Bloomberg (from January):

The adoption of heat pumps by homeowners and landlords will play a pivotal role in the U.K. meeting its commitment to achieve carbon neutrality by 2050. Progress on them can serve as a near-term benchmark for the nation as a whole. Prime Minister Boris Johnson wants to install 600,000 heat pumps annually by 2028, a 20-fold increase from the current rate in a country where less than 1% of the homes use the technology. That means convincing millions of people to rip out their oil and gas boilers and adopt a technology most people haven’t heard of—and many can’t afford . . .

Heat pumps typically cost almost three times as much as a gas boiler, and they only work in well-insulated homes.

The U.K. is, of course, famous for its “well-insulated homes.”

The implications of this are sinking in.

Ben Pile, writing in Spiked:

Around 23.8million homes are connected to the gas grid, which they depend on for heating and hot water. A further one million homes depend on heating oil. Just 1.7million homes depend on electric heating – mainly flats and some rural properties. The reason gas is so prevalent is because it is abundant and cheap. This makes it a far more useful source of energy from the consumer’s perspective. Gas costs around a quarter of the price of electricity per kilowatt hour. And so, unsurprisingly, the total energy delivered by the gas grid is around four times that delivered by the electricity grid.

But the public’s need for cheap, reliable energy is not compatible with the Net Zero agenda. As part of the transition, some 25 million homes will have to be ‘upgraded’. This will require gas combi boilers – which are small enough to fit in a kitchen cabinet – to be replaced by an air-source heat-pump unit, including a large ‘buffer’ tank.

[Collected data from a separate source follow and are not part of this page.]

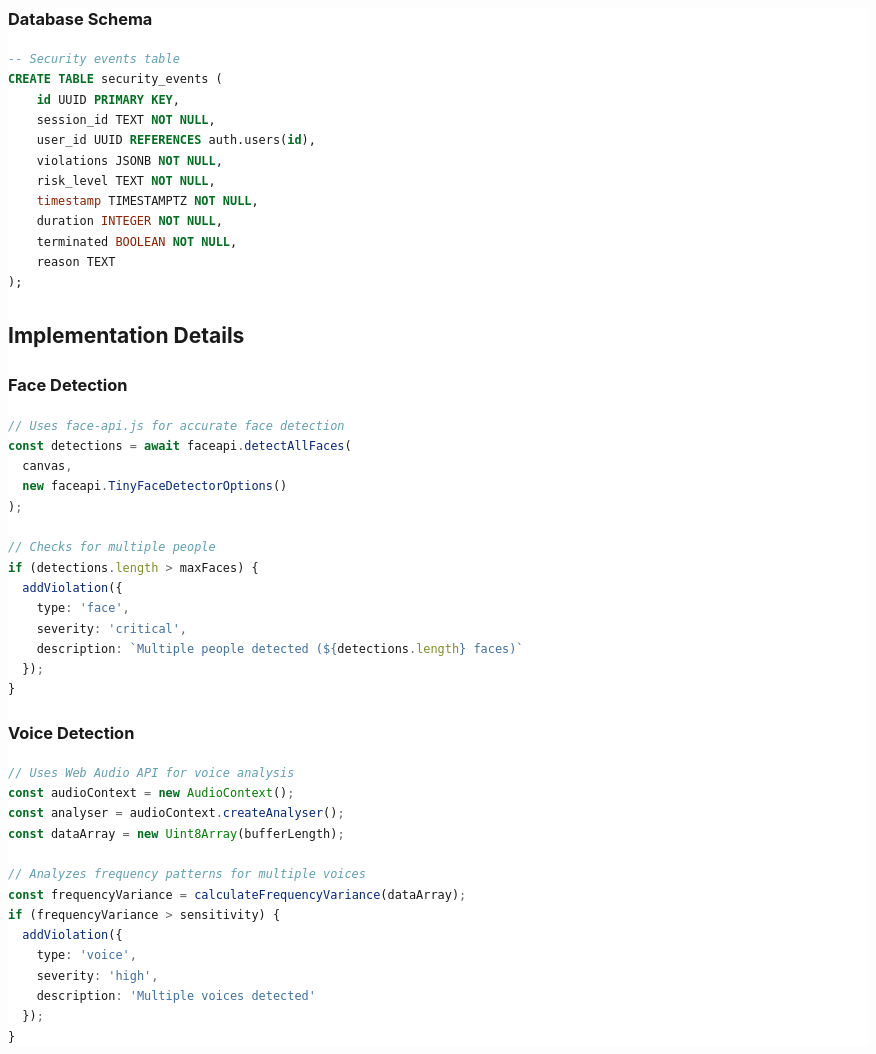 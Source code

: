 ### Database Schema

```sql
-- Security events table
CREATE TABLE security_events (
    id UUID PRIMARY KEY,
    session_id TEXT NOT NULL,
    user_id UUID REFERENCES auth.users(id),
    violations JSONB NOT NULL,
    risk_level TEXT NOT NULL,
    timestamp TIMESTAMPTZ NOT NULL,
    duration INTEGER NOT NULL,
    terminated BOOLEAN NOT NULL,
    reason TEXT
);
```

## Implementation Details

### Face Detection

```typescript
// Uses face-api.js for accurate face detection
const detections = await faceapi.detectAllFaces(
  canvas,
  new faceapi.TinyFaceDetectorOptions()
);

// Checks for multiple people
if (detections.length > maxFaces) {
  addViolation({
    type: 'face',
    severity: 'critical',
    description: `Multiple people detected (${detections.length} faces)`
  });
}
```

### Voice Detection

```typescript
// Uses Web Audio API for voice analysis
const audioContext = new AudioContext();
const analyser = audioContext.createAnalyser();
const dataArray = new Uint8Array(bufferLength);

// Analyzes frequency patterns for multiple voices
const frequencyVariance = calculateFrequencyVariance(dataArray);
if (frequencyVariance > sensitivity) {
  addViolation({
    type: 'voice',
    severity: 'high',
    description: 'Multiple voices detected'
  });
}
```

These new units will take up roughly the space of a large cupboard. Due to the lower operating temperature of air-source central-heating systems, radiators will have to be replaced with units that are twice the size as well. Connections to the radiators will also have to be replaced with larger diameter pipework. All of these ‘upgrades’ will leave people with far less space in their homes.

That gives an idea of the scale of the problem, but not the timing, which may be more relaxed than Pile was anticipating.

Ross Clark, in The Spectator:

A government threat to ban gas boilers in existing homes by 2035, and to fine homeowners if they failed to meet the deadline, seems to have lasted less than a day. It was reported on Tuesday morning that ministers were considering including such a ban in a new heat and buildings strategy to be published next month – but by the afternoon the government appeared to have backtracked, and said there wouldn’t be any fines.

That would be just as well if the government is to have any hope of hanging on to its new heartlands in former red wall seats – and indeed elsewhere. While much of Britain’s housing stock may be old and energy inefficient, an awful lot of it is owned and lived in by voters who don’t necessarily have the means to spend £10,000 on a new heat pump and another £10,000 on insulating their homes (which is the minimum cost of insulating each of Britain’s eight million homes with solid walls [note that Pile has higher numbers]). To hit them with such a bill – even with 14 years’ notice – is not going to go down well.

The bill to insulate homes and decarbonise home heating, of course, will come on top of the extra costs people face if they wish to continue to own a car after 2030 when the sale of new diesel and electric cars will be banned. It isn’t just the cars themselves which are more expensive, there is the practical cost of recharging an electric car when you do not have off-street parking next to your home . . .

The ban, it now seems (but watch this space) will be on the sale of new gas boilers from 2035, but the fact that Britain’s Conservative (no comment) government would even consider the far more draconian approach tells you what you need to know about Johnson’s climate fundamentalism.

Fortunately, political reality seems to have sunk in.

Clark:

[I]t is steadily becoming apparent just how politically costly the net zero commitment could be. When environmental issues are expressed in general terms, people tend to fall on the side of taking action; when the consequences for them personally are explained to them, it tends to be a very different matter.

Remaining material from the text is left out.